**Problem description**. Beginning with the line that contains "file items.json nhá" in the material below, print each line exactly until the line that contains "- Thêm ảnh trong" has been printed, then stop.

**Data in this exercise**.
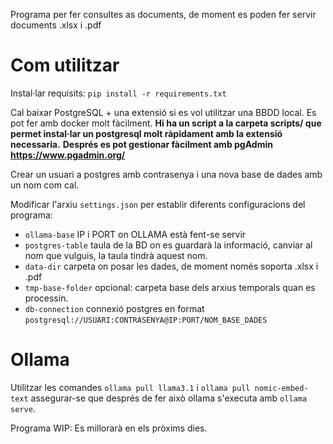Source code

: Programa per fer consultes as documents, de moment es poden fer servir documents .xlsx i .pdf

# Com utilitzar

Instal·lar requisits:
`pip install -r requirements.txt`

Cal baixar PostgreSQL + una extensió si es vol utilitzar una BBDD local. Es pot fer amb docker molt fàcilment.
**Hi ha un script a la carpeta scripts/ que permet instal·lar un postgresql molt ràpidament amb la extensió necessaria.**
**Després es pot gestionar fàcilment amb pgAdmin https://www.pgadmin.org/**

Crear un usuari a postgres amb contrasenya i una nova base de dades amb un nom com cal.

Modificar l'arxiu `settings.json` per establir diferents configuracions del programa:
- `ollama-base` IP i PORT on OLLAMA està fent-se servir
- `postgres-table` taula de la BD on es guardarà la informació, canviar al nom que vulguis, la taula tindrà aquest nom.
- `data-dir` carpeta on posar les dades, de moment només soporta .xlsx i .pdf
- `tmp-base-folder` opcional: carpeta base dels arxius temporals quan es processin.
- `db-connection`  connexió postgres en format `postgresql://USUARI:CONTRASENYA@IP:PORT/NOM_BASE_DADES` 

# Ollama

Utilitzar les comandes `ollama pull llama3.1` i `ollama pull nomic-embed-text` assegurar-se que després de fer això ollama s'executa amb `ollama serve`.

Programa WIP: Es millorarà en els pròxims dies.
...
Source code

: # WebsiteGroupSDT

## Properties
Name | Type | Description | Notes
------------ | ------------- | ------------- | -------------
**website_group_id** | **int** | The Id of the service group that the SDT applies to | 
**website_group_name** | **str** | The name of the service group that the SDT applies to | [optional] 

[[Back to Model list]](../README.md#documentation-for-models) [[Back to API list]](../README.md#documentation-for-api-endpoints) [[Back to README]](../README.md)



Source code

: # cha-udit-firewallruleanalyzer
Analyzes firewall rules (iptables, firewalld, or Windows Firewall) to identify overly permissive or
---
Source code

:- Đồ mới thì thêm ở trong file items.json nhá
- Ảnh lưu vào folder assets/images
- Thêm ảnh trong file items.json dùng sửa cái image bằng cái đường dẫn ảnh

**Reply**.
:- Đồ mới thì thêm ở trong file items.json nhá
- Ảnh lưu vào folder assets/images
- Thêm ảnh trong file items.json dùng sửa cái image bằng cái đường dẫn ảnh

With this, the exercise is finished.